## Problem details:
Would you please copy each line below that includes the string "Introducción"?

## Source records:
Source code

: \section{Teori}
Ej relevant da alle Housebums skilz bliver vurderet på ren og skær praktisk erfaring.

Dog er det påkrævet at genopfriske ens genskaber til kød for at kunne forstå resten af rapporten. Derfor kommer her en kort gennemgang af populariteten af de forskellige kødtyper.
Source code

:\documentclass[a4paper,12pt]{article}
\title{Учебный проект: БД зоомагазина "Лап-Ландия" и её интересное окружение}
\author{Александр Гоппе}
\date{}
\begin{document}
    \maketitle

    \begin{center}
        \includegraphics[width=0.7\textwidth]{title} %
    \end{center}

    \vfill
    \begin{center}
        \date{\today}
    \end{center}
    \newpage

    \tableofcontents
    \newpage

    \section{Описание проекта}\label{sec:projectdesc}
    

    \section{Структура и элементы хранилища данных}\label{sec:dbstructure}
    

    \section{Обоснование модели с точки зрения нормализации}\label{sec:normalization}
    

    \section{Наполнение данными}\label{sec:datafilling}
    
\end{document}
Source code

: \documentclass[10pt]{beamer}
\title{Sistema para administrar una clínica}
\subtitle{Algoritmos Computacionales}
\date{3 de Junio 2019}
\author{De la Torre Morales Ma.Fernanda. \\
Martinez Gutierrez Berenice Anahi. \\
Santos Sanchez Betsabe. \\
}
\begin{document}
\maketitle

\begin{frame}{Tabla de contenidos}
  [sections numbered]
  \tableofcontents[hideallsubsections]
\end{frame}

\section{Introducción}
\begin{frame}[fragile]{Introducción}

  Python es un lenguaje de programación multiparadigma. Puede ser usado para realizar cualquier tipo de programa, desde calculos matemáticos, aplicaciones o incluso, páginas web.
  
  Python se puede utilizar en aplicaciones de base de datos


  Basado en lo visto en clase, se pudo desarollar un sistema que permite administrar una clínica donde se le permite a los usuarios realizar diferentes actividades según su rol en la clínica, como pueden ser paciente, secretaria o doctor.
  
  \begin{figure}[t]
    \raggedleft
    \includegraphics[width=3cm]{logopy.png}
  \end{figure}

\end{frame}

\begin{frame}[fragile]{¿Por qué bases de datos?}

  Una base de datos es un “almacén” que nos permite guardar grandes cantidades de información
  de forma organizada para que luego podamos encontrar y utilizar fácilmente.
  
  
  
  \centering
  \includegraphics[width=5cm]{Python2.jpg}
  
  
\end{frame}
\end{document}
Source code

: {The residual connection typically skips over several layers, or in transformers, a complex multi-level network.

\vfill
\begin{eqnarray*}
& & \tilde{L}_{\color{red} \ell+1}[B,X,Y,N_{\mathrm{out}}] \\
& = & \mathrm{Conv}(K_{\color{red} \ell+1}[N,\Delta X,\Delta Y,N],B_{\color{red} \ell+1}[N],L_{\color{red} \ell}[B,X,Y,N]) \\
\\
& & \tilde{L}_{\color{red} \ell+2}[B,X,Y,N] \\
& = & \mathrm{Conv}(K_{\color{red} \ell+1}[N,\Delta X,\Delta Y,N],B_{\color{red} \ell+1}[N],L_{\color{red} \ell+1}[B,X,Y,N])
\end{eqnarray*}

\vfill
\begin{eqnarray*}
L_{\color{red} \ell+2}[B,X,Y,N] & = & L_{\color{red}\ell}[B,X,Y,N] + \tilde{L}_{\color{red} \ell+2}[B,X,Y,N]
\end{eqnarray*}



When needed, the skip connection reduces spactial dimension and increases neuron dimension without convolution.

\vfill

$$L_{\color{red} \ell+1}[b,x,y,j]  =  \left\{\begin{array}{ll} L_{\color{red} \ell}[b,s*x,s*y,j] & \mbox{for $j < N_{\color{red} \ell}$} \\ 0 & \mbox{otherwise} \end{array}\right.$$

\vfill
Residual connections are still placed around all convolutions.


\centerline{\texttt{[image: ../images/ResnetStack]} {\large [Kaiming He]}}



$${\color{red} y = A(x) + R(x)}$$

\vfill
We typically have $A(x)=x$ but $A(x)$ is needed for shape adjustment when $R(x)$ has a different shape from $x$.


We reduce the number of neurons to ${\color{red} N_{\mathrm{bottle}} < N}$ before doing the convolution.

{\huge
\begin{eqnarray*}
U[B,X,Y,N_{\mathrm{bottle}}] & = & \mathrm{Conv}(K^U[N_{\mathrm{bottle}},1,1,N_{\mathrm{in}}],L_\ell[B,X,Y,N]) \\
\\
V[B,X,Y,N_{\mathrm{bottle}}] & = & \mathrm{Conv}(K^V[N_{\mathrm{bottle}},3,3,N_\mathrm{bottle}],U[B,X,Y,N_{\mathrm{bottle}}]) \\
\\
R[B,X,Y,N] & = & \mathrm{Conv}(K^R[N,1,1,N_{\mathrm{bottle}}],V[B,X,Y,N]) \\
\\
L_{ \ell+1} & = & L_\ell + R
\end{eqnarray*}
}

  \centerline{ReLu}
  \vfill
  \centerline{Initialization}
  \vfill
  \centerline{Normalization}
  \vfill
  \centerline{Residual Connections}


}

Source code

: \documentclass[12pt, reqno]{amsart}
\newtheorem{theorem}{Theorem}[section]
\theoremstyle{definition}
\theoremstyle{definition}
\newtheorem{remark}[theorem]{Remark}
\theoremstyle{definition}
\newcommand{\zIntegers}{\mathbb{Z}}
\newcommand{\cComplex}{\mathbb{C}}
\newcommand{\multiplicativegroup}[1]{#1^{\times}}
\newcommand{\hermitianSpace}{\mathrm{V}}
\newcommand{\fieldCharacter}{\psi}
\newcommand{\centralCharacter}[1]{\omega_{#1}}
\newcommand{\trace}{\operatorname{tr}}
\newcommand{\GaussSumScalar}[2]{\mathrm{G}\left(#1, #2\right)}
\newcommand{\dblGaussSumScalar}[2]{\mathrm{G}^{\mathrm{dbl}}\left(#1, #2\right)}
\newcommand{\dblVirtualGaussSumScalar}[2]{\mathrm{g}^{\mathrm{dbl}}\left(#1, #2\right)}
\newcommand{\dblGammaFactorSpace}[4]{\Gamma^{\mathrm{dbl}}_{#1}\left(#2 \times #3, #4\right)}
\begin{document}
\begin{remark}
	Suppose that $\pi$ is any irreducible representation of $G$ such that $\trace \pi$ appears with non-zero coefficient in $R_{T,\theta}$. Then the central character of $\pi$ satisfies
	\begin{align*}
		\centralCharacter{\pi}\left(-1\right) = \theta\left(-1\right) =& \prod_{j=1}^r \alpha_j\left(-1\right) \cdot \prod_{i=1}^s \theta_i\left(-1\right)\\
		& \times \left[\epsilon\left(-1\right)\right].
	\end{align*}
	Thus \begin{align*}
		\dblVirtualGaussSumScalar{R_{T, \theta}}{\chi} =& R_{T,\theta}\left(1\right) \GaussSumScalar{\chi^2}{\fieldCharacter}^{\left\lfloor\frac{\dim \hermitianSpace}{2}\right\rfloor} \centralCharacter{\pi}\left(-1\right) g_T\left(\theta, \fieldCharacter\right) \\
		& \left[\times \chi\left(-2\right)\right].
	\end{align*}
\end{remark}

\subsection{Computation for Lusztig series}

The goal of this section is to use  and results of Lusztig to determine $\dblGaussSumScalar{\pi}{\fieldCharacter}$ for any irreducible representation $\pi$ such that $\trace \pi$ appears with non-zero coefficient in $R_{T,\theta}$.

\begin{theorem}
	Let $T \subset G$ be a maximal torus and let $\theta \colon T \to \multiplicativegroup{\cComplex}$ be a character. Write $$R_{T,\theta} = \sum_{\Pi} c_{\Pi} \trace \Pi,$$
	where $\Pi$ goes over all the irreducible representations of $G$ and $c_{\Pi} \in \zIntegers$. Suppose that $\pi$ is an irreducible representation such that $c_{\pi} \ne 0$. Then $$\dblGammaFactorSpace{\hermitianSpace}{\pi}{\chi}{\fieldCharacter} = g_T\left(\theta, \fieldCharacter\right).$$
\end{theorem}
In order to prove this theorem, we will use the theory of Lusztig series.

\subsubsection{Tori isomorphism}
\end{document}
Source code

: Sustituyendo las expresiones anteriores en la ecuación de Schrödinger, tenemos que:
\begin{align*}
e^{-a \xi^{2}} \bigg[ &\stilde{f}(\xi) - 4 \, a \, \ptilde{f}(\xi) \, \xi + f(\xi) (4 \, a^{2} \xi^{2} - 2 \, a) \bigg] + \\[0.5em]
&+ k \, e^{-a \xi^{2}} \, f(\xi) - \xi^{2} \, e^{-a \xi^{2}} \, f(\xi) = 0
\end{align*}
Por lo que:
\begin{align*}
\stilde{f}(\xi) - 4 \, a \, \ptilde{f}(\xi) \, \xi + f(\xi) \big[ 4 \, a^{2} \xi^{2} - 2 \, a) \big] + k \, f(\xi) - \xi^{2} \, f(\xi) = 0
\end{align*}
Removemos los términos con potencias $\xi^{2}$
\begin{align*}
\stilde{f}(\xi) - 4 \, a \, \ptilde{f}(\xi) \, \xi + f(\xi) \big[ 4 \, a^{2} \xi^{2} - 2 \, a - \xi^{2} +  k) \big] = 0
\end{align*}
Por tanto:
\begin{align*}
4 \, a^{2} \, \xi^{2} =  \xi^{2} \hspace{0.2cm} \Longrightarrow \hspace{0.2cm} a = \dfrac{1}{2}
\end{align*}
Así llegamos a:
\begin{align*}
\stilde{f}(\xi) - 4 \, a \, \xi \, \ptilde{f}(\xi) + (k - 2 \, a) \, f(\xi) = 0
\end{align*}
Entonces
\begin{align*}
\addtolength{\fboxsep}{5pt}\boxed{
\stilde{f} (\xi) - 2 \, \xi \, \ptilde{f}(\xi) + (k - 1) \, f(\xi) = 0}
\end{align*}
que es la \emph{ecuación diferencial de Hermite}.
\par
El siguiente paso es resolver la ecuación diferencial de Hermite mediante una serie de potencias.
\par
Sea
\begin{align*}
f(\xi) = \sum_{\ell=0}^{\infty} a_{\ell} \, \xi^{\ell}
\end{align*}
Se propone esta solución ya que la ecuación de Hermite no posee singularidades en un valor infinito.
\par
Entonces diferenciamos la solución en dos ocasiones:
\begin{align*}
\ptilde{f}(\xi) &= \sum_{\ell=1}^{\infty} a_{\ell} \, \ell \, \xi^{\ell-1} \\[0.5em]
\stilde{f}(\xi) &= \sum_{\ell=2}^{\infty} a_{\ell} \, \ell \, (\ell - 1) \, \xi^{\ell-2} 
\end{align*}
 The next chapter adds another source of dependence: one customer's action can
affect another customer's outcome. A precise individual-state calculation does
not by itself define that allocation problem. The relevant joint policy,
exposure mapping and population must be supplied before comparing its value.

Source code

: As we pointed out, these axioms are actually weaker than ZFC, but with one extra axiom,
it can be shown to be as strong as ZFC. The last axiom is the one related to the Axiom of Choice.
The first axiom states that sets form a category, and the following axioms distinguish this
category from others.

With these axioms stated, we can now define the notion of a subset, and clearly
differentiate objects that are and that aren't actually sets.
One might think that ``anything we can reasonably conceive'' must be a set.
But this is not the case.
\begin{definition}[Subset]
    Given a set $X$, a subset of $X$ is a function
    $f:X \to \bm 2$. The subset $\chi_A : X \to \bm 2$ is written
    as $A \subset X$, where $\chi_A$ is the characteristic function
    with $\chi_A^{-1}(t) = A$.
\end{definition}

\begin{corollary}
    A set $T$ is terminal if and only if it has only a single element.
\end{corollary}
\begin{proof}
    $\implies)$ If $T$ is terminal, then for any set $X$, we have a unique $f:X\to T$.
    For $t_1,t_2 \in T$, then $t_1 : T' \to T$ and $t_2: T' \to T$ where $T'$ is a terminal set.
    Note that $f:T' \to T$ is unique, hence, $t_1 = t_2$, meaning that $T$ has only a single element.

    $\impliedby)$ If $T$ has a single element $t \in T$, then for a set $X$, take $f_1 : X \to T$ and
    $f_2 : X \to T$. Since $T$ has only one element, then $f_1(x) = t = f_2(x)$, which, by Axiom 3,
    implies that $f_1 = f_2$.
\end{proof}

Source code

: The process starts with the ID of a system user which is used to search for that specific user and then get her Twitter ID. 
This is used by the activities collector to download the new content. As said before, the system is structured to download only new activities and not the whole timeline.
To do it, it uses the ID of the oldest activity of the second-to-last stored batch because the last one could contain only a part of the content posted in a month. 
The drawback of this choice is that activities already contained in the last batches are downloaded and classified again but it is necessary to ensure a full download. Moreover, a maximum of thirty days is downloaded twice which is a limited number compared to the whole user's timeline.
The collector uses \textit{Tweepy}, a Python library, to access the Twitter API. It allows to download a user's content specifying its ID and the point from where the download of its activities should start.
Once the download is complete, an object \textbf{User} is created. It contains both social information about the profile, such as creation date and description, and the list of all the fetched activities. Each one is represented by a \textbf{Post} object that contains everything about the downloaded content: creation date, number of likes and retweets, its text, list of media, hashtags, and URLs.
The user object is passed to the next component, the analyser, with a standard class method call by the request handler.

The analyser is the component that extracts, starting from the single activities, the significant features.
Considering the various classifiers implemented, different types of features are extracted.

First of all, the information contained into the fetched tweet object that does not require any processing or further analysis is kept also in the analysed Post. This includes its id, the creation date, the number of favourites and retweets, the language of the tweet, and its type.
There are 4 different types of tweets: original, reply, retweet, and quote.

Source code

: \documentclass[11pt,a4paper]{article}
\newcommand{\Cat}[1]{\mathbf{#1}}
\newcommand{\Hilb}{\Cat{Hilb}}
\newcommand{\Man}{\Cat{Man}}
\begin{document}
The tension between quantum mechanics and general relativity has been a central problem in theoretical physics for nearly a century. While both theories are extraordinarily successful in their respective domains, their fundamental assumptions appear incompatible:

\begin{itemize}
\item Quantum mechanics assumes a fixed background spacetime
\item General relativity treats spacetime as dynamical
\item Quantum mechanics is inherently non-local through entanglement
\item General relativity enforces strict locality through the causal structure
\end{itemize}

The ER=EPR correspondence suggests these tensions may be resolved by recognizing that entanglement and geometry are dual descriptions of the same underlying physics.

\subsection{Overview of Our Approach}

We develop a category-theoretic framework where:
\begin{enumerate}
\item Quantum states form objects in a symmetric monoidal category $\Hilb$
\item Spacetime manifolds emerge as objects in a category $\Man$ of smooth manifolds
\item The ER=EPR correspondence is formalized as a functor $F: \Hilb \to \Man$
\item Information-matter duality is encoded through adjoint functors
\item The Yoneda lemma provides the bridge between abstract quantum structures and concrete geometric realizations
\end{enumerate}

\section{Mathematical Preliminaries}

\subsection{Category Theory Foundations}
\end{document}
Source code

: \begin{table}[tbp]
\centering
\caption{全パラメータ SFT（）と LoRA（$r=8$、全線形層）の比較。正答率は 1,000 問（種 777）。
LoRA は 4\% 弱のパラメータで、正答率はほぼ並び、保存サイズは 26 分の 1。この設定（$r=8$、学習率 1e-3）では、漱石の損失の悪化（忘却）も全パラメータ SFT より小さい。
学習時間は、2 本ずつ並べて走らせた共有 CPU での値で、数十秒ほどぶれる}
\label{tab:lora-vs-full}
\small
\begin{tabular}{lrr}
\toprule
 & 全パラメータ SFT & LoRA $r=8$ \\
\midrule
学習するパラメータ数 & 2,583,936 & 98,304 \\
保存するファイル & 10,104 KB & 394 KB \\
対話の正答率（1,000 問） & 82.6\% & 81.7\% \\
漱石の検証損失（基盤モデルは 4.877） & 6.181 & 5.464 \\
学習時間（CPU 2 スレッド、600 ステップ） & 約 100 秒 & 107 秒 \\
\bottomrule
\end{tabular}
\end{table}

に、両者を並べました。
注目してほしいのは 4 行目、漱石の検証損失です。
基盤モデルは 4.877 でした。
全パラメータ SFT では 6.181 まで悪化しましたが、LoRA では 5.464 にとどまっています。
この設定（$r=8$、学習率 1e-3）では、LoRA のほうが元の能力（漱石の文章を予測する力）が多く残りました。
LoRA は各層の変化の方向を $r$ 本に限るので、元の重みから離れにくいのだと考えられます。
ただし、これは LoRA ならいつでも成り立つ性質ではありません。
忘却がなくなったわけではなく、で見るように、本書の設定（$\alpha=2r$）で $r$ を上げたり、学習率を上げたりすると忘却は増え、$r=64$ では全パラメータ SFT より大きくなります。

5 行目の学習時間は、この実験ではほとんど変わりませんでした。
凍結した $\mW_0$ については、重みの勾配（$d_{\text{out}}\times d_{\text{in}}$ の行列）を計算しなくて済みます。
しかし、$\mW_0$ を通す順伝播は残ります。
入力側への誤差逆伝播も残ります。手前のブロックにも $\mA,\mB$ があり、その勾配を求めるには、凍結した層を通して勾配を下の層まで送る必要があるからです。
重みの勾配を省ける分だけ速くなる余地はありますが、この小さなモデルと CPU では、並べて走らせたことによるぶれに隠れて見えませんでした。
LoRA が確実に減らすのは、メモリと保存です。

## Output below:
\section{Introducción}
\begin{frame}[fragile]{Introducción}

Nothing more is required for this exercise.